● **Instructions for the task**:
Here are some records; copy every line that holds the word "tasks".

Listed records below:

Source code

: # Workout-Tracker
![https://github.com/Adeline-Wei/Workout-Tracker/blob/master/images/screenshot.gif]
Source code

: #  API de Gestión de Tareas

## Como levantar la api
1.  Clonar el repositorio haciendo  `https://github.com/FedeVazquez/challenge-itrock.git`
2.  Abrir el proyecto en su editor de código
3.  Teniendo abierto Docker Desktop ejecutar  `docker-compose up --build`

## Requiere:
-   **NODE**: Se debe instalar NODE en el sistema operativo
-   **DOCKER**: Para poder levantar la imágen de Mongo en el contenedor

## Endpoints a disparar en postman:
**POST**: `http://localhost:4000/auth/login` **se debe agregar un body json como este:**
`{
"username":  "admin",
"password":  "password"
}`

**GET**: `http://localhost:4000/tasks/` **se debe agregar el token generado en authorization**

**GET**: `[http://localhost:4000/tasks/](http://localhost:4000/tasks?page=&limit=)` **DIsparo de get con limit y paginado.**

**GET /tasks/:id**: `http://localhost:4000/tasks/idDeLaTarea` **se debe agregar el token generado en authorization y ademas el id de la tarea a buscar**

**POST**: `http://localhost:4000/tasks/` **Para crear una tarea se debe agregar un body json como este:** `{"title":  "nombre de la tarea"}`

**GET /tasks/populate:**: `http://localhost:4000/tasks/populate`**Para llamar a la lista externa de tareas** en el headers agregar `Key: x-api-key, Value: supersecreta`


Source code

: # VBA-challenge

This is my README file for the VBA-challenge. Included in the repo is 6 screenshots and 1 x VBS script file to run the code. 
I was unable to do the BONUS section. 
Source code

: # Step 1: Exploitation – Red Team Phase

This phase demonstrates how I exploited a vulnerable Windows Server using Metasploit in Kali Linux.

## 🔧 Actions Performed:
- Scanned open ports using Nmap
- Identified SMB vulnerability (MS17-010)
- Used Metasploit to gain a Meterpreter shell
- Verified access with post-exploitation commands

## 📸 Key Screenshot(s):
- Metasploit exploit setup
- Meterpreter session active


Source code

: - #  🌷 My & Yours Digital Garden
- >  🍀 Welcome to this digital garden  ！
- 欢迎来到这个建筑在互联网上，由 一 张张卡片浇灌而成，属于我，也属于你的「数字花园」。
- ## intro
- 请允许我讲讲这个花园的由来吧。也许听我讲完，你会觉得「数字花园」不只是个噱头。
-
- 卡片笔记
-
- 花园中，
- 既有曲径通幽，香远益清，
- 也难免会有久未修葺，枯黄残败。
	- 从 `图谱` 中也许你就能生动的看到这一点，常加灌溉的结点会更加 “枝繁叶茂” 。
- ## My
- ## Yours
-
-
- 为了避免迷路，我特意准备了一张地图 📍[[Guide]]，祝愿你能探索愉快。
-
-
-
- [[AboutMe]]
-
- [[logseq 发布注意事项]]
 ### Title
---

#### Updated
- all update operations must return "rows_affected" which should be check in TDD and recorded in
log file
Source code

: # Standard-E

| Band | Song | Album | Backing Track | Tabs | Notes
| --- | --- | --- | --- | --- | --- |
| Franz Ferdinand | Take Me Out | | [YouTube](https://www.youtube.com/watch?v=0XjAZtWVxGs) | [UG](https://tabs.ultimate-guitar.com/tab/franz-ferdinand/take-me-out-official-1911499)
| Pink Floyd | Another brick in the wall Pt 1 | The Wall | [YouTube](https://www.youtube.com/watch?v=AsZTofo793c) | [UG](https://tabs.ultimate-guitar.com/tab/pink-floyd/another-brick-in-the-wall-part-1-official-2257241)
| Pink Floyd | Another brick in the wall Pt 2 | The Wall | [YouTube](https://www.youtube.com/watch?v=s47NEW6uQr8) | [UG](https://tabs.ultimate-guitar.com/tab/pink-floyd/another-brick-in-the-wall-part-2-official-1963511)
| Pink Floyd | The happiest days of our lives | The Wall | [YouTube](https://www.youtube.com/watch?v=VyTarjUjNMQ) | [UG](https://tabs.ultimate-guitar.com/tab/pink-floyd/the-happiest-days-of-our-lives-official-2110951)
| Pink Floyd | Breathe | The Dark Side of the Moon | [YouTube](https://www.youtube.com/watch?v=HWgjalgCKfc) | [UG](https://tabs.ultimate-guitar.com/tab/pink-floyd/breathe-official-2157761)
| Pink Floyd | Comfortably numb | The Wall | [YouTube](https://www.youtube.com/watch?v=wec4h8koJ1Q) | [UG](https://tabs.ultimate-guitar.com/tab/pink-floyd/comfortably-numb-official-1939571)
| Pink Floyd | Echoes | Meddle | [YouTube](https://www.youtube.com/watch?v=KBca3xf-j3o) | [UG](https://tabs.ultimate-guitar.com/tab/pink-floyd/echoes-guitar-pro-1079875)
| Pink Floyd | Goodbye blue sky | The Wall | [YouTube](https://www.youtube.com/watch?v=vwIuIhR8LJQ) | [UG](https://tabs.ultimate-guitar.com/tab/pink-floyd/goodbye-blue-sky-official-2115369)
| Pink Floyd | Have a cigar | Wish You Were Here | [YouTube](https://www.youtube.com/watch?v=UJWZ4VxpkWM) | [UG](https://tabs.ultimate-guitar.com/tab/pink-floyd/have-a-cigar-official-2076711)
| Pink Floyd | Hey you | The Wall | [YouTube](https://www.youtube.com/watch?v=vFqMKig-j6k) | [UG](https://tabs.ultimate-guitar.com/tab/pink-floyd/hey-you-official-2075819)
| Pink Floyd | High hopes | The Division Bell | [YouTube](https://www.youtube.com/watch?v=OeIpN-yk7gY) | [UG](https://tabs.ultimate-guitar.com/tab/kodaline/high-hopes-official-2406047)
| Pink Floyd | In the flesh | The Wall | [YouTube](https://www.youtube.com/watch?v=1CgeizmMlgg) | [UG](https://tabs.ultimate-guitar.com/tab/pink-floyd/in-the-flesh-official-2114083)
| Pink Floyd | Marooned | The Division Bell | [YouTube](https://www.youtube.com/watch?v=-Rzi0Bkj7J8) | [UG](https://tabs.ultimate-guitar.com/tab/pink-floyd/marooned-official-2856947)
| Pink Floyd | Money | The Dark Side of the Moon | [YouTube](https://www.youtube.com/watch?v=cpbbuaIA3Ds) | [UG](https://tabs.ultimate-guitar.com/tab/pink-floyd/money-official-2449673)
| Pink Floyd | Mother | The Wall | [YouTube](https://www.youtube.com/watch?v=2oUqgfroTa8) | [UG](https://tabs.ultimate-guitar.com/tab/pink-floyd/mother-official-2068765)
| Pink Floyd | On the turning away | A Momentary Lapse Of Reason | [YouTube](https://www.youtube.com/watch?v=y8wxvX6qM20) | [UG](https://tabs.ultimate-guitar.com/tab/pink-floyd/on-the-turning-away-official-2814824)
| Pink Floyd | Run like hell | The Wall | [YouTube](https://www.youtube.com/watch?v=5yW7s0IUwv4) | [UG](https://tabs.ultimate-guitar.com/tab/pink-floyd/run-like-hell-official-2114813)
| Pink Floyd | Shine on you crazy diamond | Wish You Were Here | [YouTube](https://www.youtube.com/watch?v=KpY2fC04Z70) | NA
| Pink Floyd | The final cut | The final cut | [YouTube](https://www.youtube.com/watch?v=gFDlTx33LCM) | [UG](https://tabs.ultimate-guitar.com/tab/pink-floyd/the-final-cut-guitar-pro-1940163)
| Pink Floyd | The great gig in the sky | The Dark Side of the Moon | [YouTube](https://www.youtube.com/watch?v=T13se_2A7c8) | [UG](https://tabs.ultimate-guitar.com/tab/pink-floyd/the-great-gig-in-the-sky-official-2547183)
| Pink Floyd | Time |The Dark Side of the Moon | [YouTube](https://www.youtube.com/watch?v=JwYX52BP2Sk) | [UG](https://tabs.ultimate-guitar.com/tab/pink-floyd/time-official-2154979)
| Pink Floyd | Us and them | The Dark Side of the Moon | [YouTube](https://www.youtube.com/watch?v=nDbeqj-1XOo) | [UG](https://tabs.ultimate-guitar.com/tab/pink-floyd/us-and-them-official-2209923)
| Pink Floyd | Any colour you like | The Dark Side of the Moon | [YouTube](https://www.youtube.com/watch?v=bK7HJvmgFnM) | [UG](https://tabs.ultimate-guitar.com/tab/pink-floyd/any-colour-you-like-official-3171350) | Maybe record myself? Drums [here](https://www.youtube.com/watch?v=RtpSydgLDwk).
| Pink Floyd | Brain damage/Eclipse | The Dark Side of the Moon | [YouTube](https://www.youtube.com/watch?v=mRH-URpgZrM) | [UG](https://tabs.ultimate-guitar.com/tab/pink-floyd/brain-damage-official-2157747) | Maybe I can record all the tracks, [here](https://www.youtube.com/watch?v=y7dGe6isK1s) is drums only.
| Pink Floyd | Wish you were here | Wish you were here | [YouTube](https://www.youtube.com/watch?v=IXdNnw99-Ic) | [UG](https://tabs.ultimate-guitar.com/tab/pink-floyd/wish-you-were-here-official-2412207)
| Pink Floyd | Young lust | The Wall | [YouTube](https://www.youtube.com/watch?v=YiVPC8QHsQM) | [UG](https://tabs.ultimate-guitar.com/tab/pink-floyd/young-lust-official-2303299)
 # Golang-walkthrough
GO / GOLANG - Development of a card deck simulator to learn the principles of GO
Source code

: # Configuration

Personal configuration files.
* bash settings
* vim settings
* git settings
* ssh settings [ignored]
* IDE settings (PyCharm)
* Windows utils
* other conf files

End of Listed records.

● **Solution below**:
**GET**: `http://localhost:4000/tasks/` **se debe agregar el token generado en authorization**
**GET**: `[http://localhost:4000/tasks/](http://localhost:4000/tasks?page=&limit=)` **DIsparo de get con limit y paginado.**
**GET /tasks/:id**: `http://localhost:4000/tasks/idDeLaTarea` **se debe agregar el token generado en authorization y ademas el id de la tarea a buscar**
**POST**: `http://localhost:4000/tasks/` **Para crear una tarea se debe agregar un body json como este:** `{"title":  "nombre de la tarea"}`
**GET /tasks/populate:**: `http://localhost:4000/tasks/populate`**Para llamar a la lista externa de tareas** en el headers agregar `Key: x-api-key, Value: supersecreta`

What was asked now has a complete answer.